I certainly do want to abide by copyrights, and perhaps I'm making this too hard, but what is the difference in my printing a copy of this FREE pattern (without permission from the designer) for each of three other knitters or having them come to my home to personally print it out themselves on my printer?

Donna, with intentions always bigger than her available time. (OkieDokieKnitter on Ravelry)
One Stitch at a Time Posted - 05/03/2012 : 07:20:23 AM
It's always interesting to me that a small LYS owner who "gives" a free copy of a pattern with yarn purchase doesn't care that a designer is also a small business owner, with similar struggles and concerns.

Last year, I received an email from a LYS offering a free pattern (from a very well know designer) with it's yarn purchase. Knowing the pattern and it's cost, I contacted the designer through Ravelry. Very quickly, I received a lovely email of thanks from the designer, telling me that he reached out to the LYS owner.

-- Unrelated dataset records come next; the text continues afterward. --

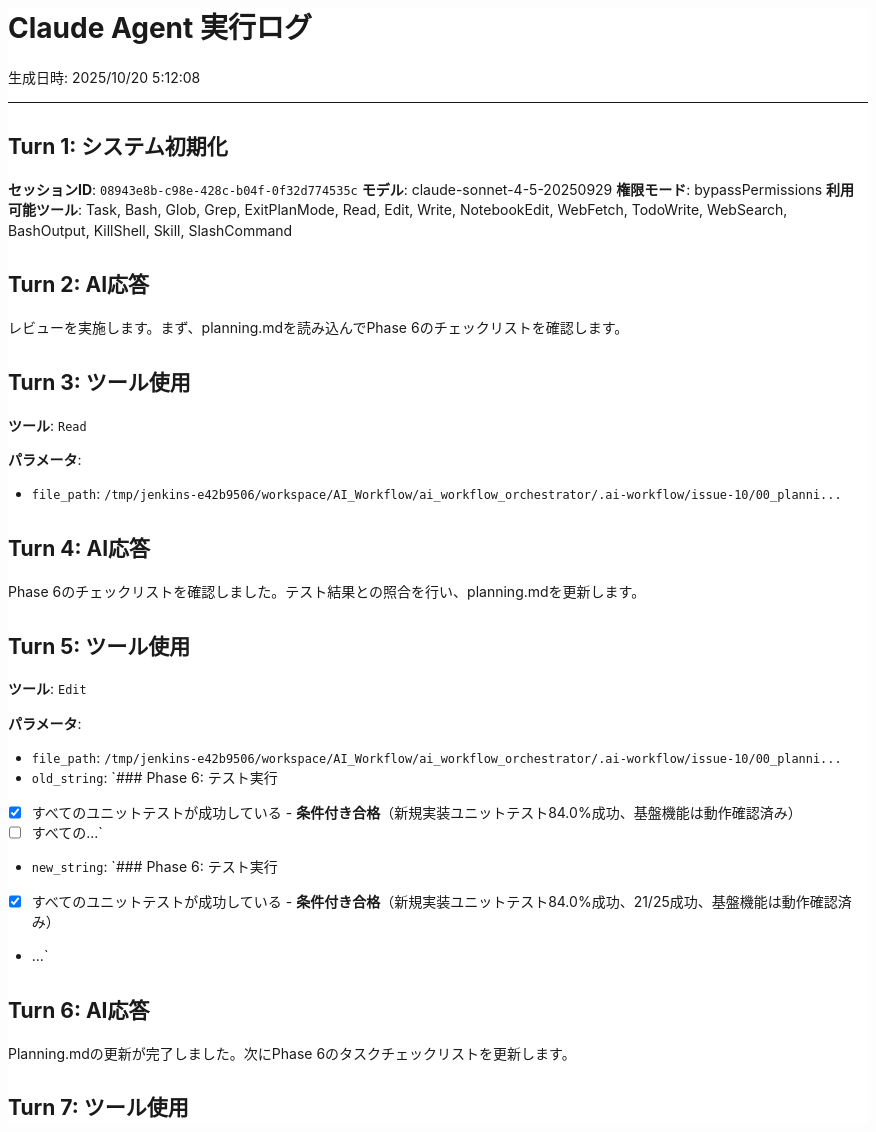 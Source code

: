 # Claude Agent 実行ログ

生成日時: 2025/10/20 5:12:08

---

## Turn 1: システム初期化

**セッションID**: `08943e8b-c98e-428c-b04f-0f32d774535c`
**モデル**: claude-sonnet-4-5-20250929
**権限モード**: bypassPermissions
**利用可能ツール**: Task, Bash, Glob, Grep, ExitPlanMode, Read, Edit, Write, NotebookEdit, WebFetch, TodoWrite, WebSearch, BashOutput, KillShell, Skill, SlashCommand

## Turn 2: AI応答

レビューを実施します。まず、planning.mdを読み込んでPhase 6のチェックリストを確認します。

## Turn 3: ツール使用

**ツール**: `Read`

**パラメータ**:
- `file_path`: `/tmp/jenkins-e42b9506/workspace/AI_Workflow/ai_workflow_orchestrator/.ai-workflow/issue-10/00_planni...`

## Turn 4: AI応答

Phase 6のチェックリストを確認しました。テスト結果との照合を行い、planning.mdを更新します。

## Turn 5: ツール使用

**ツール**: `Edit`

**パラメータ**:
- `file_path`: `/tmp/jenkins-e42b9506/workspace/AI_Workflow/ai_workflow_orchestrator/.ai-workflow/issue-10/00_planni...`
- `old_string`: `### Phase 6: テスト実行

- [x] すべてのユニットテストが成功している - **条件付き合格**（新規実装ユニットテスト84.0%成功、基盤機能は動作確認済み）
- [ ] すべての...`
- `new_string`: `### Phase 6: テスト実行

- [x] すべてのユニットテストが成功している - **条件付き合格**（新規実装ユニットテスト84.0%成功、21/25成功、基盤機能は動作確認済み）
- ...`

## Turn 6: AI応答

Planning.mdの更新が完了しました。次にPhase 6のタスクチェックリストを更新します。

## Turn 7: ツール使用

I have no doubt that his reaching out to her was far more effective than had I approached her with my concern.

I no longer shop at that LYS. Having discovered other LYS (quite a bit further away)and wonderful Online Indies, I have chosen to spend my hard earned dollars, happily, elsewhere.

Nanci
noallatin Posted - 04/30/2012 : 1:58:26 PM
Well, since I have never used the pattern, I chalk up the 5.00 paid to well-known yarn store as a learning experience and I bought the pattern through Ravelry since it is something I was planning on doing at some point.
NutmegOwl Posted - 04/30/2012 : 12:07:36 PM
Anytime I have seen this done, it has been utterly unethical and patently illegal. In fact, there is a LYS here where I have declined a standing invitation to teach because they are giving out photocopies of patterns as class materials without designers' permission.

Interestingly, there was one shawl project from a discontinued hardcover book that I wanted to teach a few years back; I reached out to the designer (Selma Miriam) who was delighted to give permission to copy it and have it taught. There were eight very happy students and one happy instructor -- all for the minimal effort involved in a phone call and an email.

-----
Nutmeg Owl
Quaecumque sunt vera
http://www.owlwaysknitting.wordpress.com
noallatin Posted - 04/30/2012 : 11:54:47 AM
Ceil,
That's something I also wondered about. I had the same thing happen at a rather well-known store I visit occasionally. It's been a year since that happened and I never got a "real" copy of the pattern even though the store took my name and address and promised to send it to me.

What makes it more ironic is that this store has the "We don't copy patterns, so don't ask." message hanging around the store.